Wilderness adventure goes beast mode in ‘Wild Life’

Published 3:00 am Monday, January 27, 2025

Admittedly, I’m a skeptic of things mythical.

With Bigfoot, the Loch Ness monster or even Wally the mysterious creature said to inhabit Wallowa Lake, I am not the first to say I believe.

Molly Gloss, though, makes me suspend disbelief, at least temporarily, in the Bigfoot myth with her carefully researched western adventure novel “Wild Life.”

The story takes place around 1900. The scene is the lower Columbia River and Mount St. Helens region.

Widowed feminist Charlotte Bridger Drummond, a character you grow to care about deeply, is supporting raising five boys by writing popular fiction. She’d like to write the Great American Novel, covering issues like women’s suffrage and male chauvinism. However, she needs a regular paycheck to keep her family clothed and fed.

Drummond plots stories starring strong heroines. Soon, though, she finds herself in the heroine role. Immersed in a struggle in the primeval woods, she becomes the leading character in her own quest for survival.

Her housekeeper’s granddaughter is lost at a logging site high in the mountains. Drummond joins the search, despite being told the search should involve only men.

Soon, Drummond faces an existential crisis when a man sharing her tent makes unwanted middle-of-the-night advances. She panics, runs away, losing her boots and matches, and is herself lost in the dark, supernatural and dripping-wet woods.

Finally, after days of wandering, slipping down slopes, wallowing in mud holes, climbing through wet shrubbery, devil’s club and lava beds, hemlock and cedar forests dripping from constant rain, she comes upon an elusive family of wild people. The giant hairy beasts, the sasquatches, take her in shoeless, freezing, nearly starved.

As they wander the primeval forest, she slowly gains their trust. In return, they teach her to survive living on roots, seeds and berries, worms and carrion.

She finds the beasts less argumentative and rancorous than her human companions. Their family structure treats females with more respect and dignity than that found in what purports to be “civilization.”

With compelling language and writer’s gifts, Gloss the master storyteller describes the challenges women faced around 1900.

Their job description included doing the washing sans machines, heating irons on the woodstove and pressing wrinkles out of clothes. Churning butter, making soap, scrubbing floors, beating carpet, cooking meals, baking bread and pies — all were part of the weekly routine.

Wood needed to be chopped. Cider, pickles and preserves needed to be made. Gardens needed watering and weeding. Children needed to be disciplined and taught to be good citizens with employable skills. Husbands needed to be catered to.

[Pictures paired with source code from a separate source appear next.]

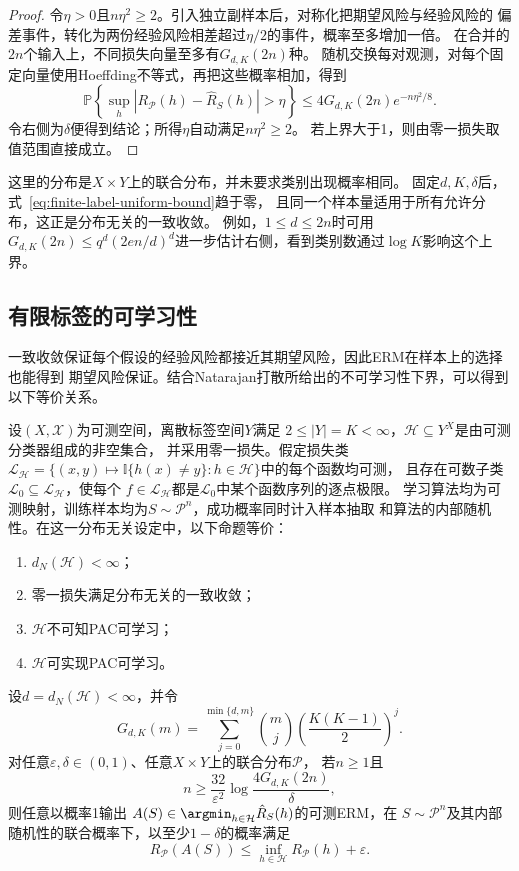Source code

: \begin{proof}
令$\eta>0$且$n\eta^2\geq2$。引入独立副样本后，对称化把期望风险与经验风险的
偏差事件，转化为两份经验风险相差超过$\eta/2$的事件，概率至多增加一倍。
在合并的$2n$个输入上，不同损失向量至多有$G_{d,K}(2n)$种。
随机交换每对观测，对每个固定向量使用Hoeffding不等式，再把这些概率相加，得到
\[
 \mathbb P\!\left\{\sup_h|R_{\mathcal P}(h)-\hat R_S(h)|>\eta\right\}
 \leq4G_{d,K}(2n)e^{-n\eta^2/8}.
\]
令右侧为$\delta$便得到结论；所得$\eta$自动满足$n\eta^2\geq2$。
若上界大于1，则由零一损失取值范围直接成立。
\end{proof}

这里的分布是$X\times Y$上的联合分布，并未要求类别出现概率相同。
固定$d,K,\delta$后，式~\eqref{eq:finite-label-uniform-bound}趋于零，
且同一个样本量适用于所有允许分布，这正是分布无关的一致收敛。
例如，$1\leq d\leq2n$时可用
$G_{d,K}(2n)\leq q^d(2en/d)^d$进一步估计右侧，看到类别数通过$\log K$影响这个上界。

\subsection{有限标签的可学习性}

一致收敛保证每个假设的经验风险都接近其期望风险，因此ERM在样本上的选择也能得到
期望风险保证。结合Natarajan打散所给出的不可学习性下界，可以得到以下等价关系。

\begin{theorem}[有限标签的可学习性刻画]
\label{thm:finite-label-learnability}
设$(X,\mathcal X)$为可测空间，离散标签空间$Y$满足
$2\leq|Y|=K<\infty$，$\mathcal H\subseteq Y^X$是由可测分类器组成的非空集合，
并采用零一损失。假定损失类
$\mathcal L_{\mathcal H}
=\{(x,y)\mapsto\mathbb I\{h(x)\neq y\}:h\in\mathcal H\}$中的每个函数均可测，
且存在可数子类$\mathcal L_0\subseteq\mathcal L_{\mathcal H}$，使每个
$f\in\mathcal L_{\mathcal H}$都是$\mathcal L_0$中某个函数序列的逐点极限。
学习算法均为可测映射，训练样本均为$S\sim\mathcal P^n$，成功概率同时计入样本抽取
和算法的内部随机性。在这一分布无关设定中，以下命题等价：
\begin{enumerate}
 \item $d_N(\mathcal H)<\infty$；
 \item 零一损失满足分布无关的一致收敛；
 \item $\mathcal H$不可知PAC可学习；
 \item $\mathcal H$可实现PAC可学习。
\end{enumerate}

设$d=d_N(\mathcal H)<\infty$，并令
\[
 G_{d,K}(m)=\sum_{j=0}^{\min\{d,m\}}\binom mj
 \left(\frac{K(K-1)}2\right)^j.
\]
对任意$\varepsilon,\delta\in(0,1)$、任意$X\times Y$上的联合分布$\mathcal P$，
若$n\geq1$且
\[
 n\geq\frac{32}{\varepsilon^2}\log\frac{4G_{d,K}(2n)}{\delta},
\]
则任意以概率1输出
$A(S)\in\argmin_{h\in\mathcal H}\hat R_S(h)$的可测ERM，在
$S\sim\mathcal P^n$及其内部随机性的联合概率下，以至少$1-\delta$的概率满足
\[
 R_{\mathcal P}(A(S))\leq\inf_{h\in\mathcal H}R_{\mathcal P}(h)+\varepsilon.
\]
\end{theorem}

Drummond the widower swam against this tide. She smoked cigars, rode a bicycle, wore men’s clothing, was a free thinker, delighted in scandal.

She threw off the chains of domestication and entered the man’s domain of the deep dark woods where the old-growth forest was under assault.

The book enters the world of logging camps on the fringes of civilization. Like with Northwest authors Ken Kesey, Don Berry and H.L. Davis, in Gloss’ story people’s interaction with wild country is a central theme.

The wild people could evade detection only for so long as civilization encroached on their hideaways. Drummond learns much during her harrowing adventure about love, grief, being present in the moment and throwing off the shackles of an oppressive society’s expectations.